:: Exercise inputs ::
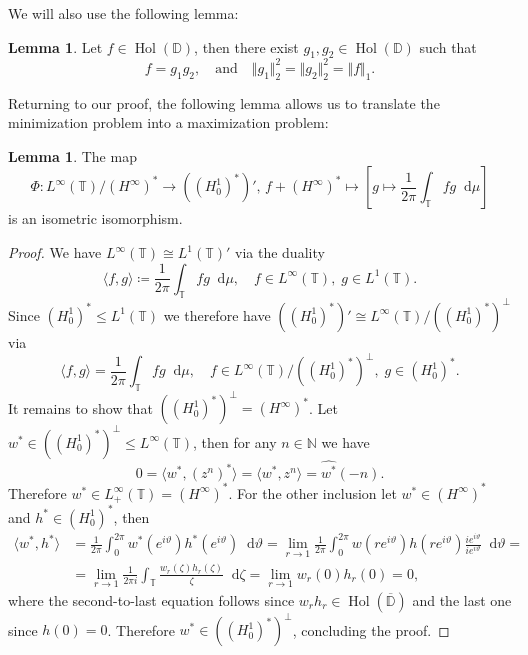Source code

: \documentclass[letterpaper, 11pt]{article}
\newcommand{\D}{\mathbb{D}}
\newcommand{\T}{\mathbb{T}}
\newcommand{\N}{\mathbb{N}}
\newcommand{\1}{\mathds{1}}
\newcommand{\dd}{\mathop{}\!\mathrm{d}}
\newcommand{\cl}[1]{\overline{#1}}
\DeclareMathOperator*{\Hol}{Hol}
\theoremstyle{definition}
\newtheorem{lemma}[theorem]{Lemma}
\begin{document}
We will also use the following lemma:

\begin{lemma} \label{lem:factorisation}
  Let $f \in \Hol(\D)$, then there exist $g_1, g_2 \in \Hol(\D)$ such that
  $$ f = g_1 g_2, \quad \textrm{and} \quad \Vert g_1 \Vert_2^2 = \Vert g_2 \Vert_2^2 = \Vert f \Vert_1. $$
\end{lemma}

Returning to our proof, the following lemma allows us to translate the minimization problem into a maximization problem:

\begin{lemma}
  The map
  \begin{equation*}
    \Phi : L^\infty(\T) / (H^\infty)^* \to ((H_0^1)^*)',\, f + (H^\infty)^* \mapsto \left[ g \mapsto \frac{1}{2 \pi} \int_\T f g \dd \mu \right]
  \end{equation*}
  is an isometric isomorphism.
\end{lemma}

\begin{proof}
  We have $L^\infty(\T) \cong L^1(\T)'$ via the duality
  $$ \langle f, g \rangle \coloneqq \frac{1}{2\pi} \int_\T f g \dd \mu, \quad f \in L^\infty(\T),\; g \in L^1(\T). $$
  Since $(H_0^1)^* \leq L^1(\T)$ we therefore have $((H_0^1)^*)' \cong L^\infty(\T) / ((H_0^1)^*)^\perp$ via
  $$ \langle f, g \rangle = \frac{1}{2\pi} \int_\T f g \dd \mu, \quad f \in L^\infty(\T) / ((H_0^1)^*)^\perp,\; g \in (H_0^1)^*. $$
  It remains to show that $((H_0^1)^*)^\perp = (H^\infty)^*$. Let $w^* \in ((H_0^1)^*)^\perp \leq L^\infty(\T)$, then for any $n \in \N$ we have
  $$ 0 = \langle w^*, (z^n)^* \rangle = \langle w^*, z^n \rangle = \widehat{w^*}(-n). $$
  Therefore $w^* \in L_+^\infty(\T) = (H^\infty)^*$. For the other inclusion let $w^* \in (H^\infty)^*$ and $h^* \in (H_0^1)^*$, then
  \begin{align*}
    \langle w^*, h^* \rangle &= \frac{1}{2\pi} \int_0^{2 \pi} w^*(e^{i \vartheta}) h^*(e^{i \vartheta}) \dd \vartheta = \lim_{r \to 1} \frac{1}{2\pi} \int_0^{2 \pi} w(r e^{i \vartheta}) h(r e^{i \vartheta}) \frac{ie^{i \vartheta}}{ie^{i \vartheta}} \dd \vartheta = \\
    &= \lim_{r \to 1} \frac{1}{2\pi i} \int_\T \frac{w_r(\zeta) h_r(\zeta)}{\zeta} \dd \zeta = \lim_{r \to 1} w_r(0) h_r(0) = 0,
  \end{align*}
  where the second-to-last equation follows since $w_r h_r \in \Hol(\cl{\D})$ and the last one since $h(0) = 0$. Therefore $w^* \in ((H_0^1)^*)^\perp$, concluding the proof.
\end{proof}
\end{document}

:: Work instructions ::
The listing above must be given again exactly, minus its pictures.

:: Task output ::
Source code

: \documentclass[letterpaper, 11pt]{article}
\newcommand{\D}{\mathbb{D}}
\newcommand{\T}{\mathbb{T}}
\newcommand{\N}{\mathbb{N}}
\newcommand{\1}{\mathds{1}}
\newcommand{\dd}{\mathop{}\!\mathrm{d}}
\newcommand{\cl}[1]{\overline{#1}}
\DeclareMathOperator*{\Hol}{Hol}
\theoremstyle{definition}
\newtheorem{lemma}[theorem]{Lemma}
\begin{document}
We will also use the following lemma:

\begin{lemma} \label{lem:factorisation}
  Let $f \in \Hol(\D)$, then there exist $g_1, g_2 \in \Hol(\D)$ such that
  $$ f = g_1 g_2, \quad \textrm{and} \quad \Vert g_1 \Vert_2^2 = \Vert g_2 \Vert_2^2 = \Vert f \Vert_1. $$
\end{lemma}

Returning to our proof, the following lemma allows us to translate the minimization problem into a maximization problem:

\begin{lemma}
  The map
  \begin{equation*}
    \Phi : L^\infty(\T) / (H^\infty)^* \to ((H_0^1)^*)',\, f + (H^\infty)^* \mapsto \left[ g \mapsto \frac{1}{2 \pi} \int_\T f g \dd \mu \right]
  \end{equation*}
  is an isometric isomorphism.
\end{lemma}

\begin{proof}
  We have $L^\infty(\T) \cong L^1(\T)'$ via the duality
  $$ \langle f, g \rangle \coloneqq \frac{1}{2\pi} \int_\T f g \dd \mu, \quad f \in L^\infty(\T),\; g \in L^1(\T). $$
  Since $(H_0^1)^* \leq L^1(\T)$ we therefore have $((H_0^1)^*)' \cong L^\infty(\T) / ((H_0^1)^*)^\perp$ via
  $$ \langle f, g \rangle = \frac{1}{2\pi} \int_\T f g \dd \mu, \quad f \in L^\infty(\T) / ((H_0^1)^*)^\perp,\; g \in (H_0^1)^*. $$
  It remains to show that $((H_0^1)^*)^\perp = (H^\infty)^*$. Let $w^* \in ((H_0^1)^*)^\perp \leq L^\infty(\T)$, then for any $n \in \N$ we have
  $$ 0 = \langle w^*, (z^n)^* \rangle = \langle w^*, z^n \rangle = \widehat{w^*}(-n). $$
  Therefore $w^* \in L_+^\infty(\T) = (H^\infty)^*$. For the other inclusion let $w^* \in (H^\infty)^*$ and $h^* \in (H_0^1)^*$, then
  \begin{align*}
    \langle w^*, h^* \rangle &= \frac{1}{2\pi} \int_0^{2 \pi} w^*(e^{i \vartheta}) h^*(e^{i \vartheta}) \dd \vartheta = \lim_{r \to 1} \frac{1}{2\pi} \int_0^{2 \pi} w(r e^{i \vartheta}) h(r e^{i \vartheta}) \frac{ie^{i \vartheta}}{ie^{i \vartheta}} \dd \vartheta = \\
    &= \lim_{r \to 1} \frac{1}{2\pi i} \int_\T \frac{w_r(\zeta) h_r(\zeta)}{\zeta} \dd \zeta = \lim_{r \to 1} w_r(0) h_r(0) = 0,
  \end{align*}
  where the second-to-last equation follows since $w_r h_r \in \Hol(\cl{\D})$ and the last one since $h(0) = 0$. Therefore $w^* \in ((H_0^1)^*)^\perp$, concluding the proof.
\end{proof}
\end{document}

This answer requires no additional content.